Bart grinned at her, apparently satisfied with the result of his coaxing. Clara went on grumbling about her poverty and his shamelessness; Conrad and Raymond began to argue about a capped hock, a discussion which soon attracted Clara’s attention; and by the time Vivian Penhallow came into the dining-room the four members of the family already seated at the table were loudly disputing about the rival merits of gorse, an ordinary chain, or a strap-and-sinker to cure a stall-kicker.

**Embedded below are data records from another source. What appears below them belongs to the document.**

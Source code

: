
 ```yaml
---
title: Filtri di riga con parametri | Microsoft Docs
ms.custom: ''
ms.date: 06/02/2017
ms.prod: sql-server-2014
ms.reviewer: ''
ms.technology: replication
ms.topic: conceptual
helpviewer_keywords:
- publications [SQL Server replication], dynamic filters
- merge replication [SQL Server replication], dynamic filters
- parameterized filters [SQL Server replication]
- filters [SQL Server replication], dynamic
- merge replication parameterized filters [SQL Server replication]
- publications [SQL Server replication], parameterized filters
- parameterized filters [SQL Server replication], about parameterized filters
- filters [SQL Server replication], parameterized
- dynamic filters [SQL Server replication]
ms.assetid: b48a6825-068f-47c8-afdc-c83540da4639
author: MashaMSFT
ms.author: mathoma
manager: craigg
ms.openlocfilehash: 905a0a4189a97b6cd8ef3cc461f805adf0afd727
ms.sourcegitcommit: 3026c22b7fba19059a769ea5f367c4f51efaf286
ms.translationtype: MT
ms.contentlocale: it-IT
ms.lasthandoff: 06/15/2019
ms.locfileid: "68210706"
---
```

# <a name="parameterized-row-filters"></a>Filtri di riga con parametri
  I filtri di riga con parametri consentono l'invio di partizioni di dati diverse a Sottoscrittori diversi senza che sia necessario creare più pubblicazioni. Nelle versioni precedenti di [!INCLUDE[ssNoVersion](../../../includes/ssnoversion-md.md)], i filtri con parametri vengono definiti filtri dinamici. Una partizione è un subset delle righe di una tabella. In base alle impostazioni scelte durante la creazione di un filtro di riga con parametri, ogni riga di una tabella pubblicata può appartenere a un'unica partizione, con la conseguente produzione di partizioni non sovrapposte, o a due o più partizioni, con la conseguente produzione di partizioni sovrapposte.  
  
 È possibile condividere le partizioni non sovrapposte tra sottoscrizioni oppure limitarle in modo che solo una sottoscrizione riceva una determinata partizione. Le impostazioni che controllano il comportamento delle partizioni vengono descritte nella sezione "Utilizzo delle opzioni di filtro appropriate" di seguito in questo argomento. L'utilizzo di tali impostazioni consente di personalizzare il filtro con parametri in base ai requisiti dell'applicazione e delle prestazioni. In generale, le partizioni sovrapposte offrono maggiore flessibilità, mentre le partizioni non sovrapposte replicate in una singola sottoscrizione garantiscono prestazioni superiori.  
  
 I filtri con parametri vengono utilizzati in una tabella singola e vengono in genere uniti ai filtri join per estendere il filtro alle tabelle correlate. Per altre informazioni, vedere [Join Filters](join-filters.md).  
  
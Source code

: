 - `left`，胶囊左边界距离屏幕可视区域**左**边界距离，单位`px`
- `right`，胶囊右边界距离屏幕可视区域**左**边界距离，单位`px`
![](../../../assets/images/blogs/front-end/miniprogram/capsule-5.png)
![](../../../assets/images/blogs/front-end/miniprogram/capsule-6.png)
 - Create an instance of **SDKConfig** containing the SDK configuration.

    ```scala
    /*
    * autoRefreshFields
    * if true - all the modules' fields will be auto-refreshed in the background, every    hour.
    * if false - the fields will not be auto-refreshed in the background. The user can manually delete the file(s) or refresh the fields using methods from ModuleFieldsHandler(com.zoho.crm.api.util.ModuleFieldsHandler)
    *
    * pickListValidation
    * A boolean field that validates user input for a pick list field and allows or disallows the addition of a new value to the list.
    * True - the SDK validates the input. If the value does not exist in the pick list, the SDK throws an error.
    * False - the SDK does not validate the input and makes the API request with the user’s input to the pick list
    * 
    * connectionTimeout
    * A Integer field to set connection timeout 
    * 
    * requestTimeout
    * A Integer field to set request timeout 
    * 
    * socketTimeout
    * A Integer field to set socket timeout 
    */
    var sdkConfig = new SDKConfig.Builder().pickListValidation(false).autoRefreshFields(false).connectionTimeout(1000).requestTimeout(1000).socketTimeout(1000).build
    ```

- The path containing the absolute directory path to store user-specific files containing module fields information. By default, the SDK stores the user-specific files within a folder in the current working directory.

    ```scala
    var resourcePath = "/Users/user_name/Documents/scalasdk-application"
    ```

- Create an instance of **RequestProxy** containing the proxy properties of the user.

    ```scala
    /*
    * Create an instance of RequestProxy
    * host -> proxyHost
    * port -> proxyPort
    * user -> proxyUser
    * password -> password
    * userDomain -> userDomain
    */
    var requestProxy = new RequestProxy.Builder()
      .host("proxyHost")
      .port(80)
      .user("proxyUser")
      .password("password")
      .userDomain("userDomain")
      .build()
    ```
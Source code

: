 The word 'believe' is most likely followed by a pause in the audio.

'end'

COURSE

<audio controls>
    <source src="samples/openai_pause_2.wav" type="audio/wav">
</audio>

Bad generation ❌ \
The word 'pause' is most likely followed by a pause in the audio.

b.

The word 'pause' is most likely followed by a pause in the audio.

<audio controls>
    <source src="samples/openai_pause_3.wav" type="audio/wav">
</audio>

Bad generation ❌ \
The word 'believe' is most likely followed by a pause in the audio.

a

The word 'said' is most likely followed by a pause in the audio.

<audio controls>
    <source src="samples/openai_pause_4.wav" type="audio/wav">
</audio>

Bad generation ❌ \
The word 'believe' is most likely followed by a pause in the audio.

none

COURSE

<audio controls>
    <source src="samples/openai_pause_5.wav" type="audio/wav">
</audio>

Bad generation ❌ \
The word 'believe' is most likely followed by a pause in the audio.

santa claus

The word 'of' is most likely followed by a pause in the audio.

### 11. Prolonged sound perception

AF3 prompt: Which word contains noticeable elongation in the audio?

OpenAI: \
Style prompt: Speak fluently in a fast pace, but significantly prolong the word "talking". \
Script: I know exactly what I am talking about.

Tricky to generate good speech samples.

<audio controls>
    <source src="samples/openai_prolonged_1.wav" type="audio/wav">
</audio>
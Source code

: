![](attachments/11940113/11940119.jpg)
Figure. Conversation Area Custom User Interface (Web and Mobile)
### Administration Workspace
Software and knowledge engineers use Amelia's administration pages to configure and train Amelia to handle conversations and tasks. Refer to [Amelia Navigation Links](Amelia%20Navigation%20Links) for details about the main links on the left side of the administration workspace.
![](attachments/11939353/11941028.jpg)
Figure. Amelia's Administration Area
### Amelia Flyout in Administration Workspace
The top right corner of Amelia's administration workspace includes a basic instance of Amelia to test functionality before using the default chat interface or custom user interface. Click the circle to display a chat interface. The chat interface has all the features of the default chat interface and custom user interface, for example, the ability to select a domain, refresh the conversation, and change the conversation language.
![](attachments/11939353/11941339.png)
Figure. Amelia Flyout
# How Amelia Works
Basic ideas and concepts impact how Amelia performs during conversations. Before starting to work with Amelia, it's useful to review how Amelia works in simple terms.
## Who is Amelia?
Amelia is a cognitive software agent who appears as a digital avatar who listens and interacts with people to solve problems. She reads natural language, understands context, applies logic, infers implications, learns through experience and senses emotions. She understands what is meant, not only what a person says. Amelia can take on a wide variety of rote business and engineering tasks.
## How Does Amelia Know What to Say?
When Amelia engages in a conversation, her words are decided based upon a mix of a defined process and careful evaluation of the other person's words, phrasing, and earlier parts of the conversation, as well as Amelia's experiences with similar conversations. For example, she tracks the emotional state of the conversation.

Vivian Penhallow, Surrey-born, was a fish out of water amongst the Penhallows. She had met Eugene in London, had fallen in love with him almost at first sight, and had married him in spite of the protests of her family. While not denying that his birth was better than their own, that his manners were engaging, and his person attractive, Mr and Mrs Arden had felt that they would have preferred for their daughter a husband with some more tangible means of supporting her than they could perceive in Eugene’s desultory but graceful essays and poems. Since they knew him to be the third, and not the eldest, son of his father they did not place so much dependence on Penhallow’s providing for him as he appeared to. But Vivian was of age, and, besides being very much in love with Eugene, who was seven years her senior, she had declared herself to be sick to death of the monotony of her life, and had insisted that she hated conventional marriages, and would be happy to lead an impecunious existence with Eugene, rubbing shoulders with artists, writers, and other Bohemians. So she had married him, and would no doubt have made an excellent wife for him, had he seriously settled down to earn a living with his pen. But after drifting about the world for a few years, leading a hand-to-mouth existence which Vivian enjoyed far more than Eugene did, Eugene had suffered a serious illness, which was sufficiently protracted to exhaust his slender purse, and to induce him to look upon himself as a chronic invalid. He had naturally gone home to Trevellin to recuperate both his health and his finances, and Vivian had never since that date been able to prevail upon him to leave the shelter of the parental roof. Eugene declared himself to be quite unfit to cope with the cares of the world, and added piously that since his father was in a precarious state of health, he thought it his duty to remain at Trevellin. When Vivian represented to him her dislike of living as a guest in a household teeming with persons all more or less inimical to her, he patted her hand, talked vaguely of a roseate future when Penhallow should be dead and himself peculiarly independent, and begged her to be patient. A tendency on her part to pursue the subject had the effect of sending him to bed with a nervous headache, and since Vivian believed in his ailments, and was passionately determined to guard him from every harsh wind that blew, she never again tried to persuade him to leave Trevellin.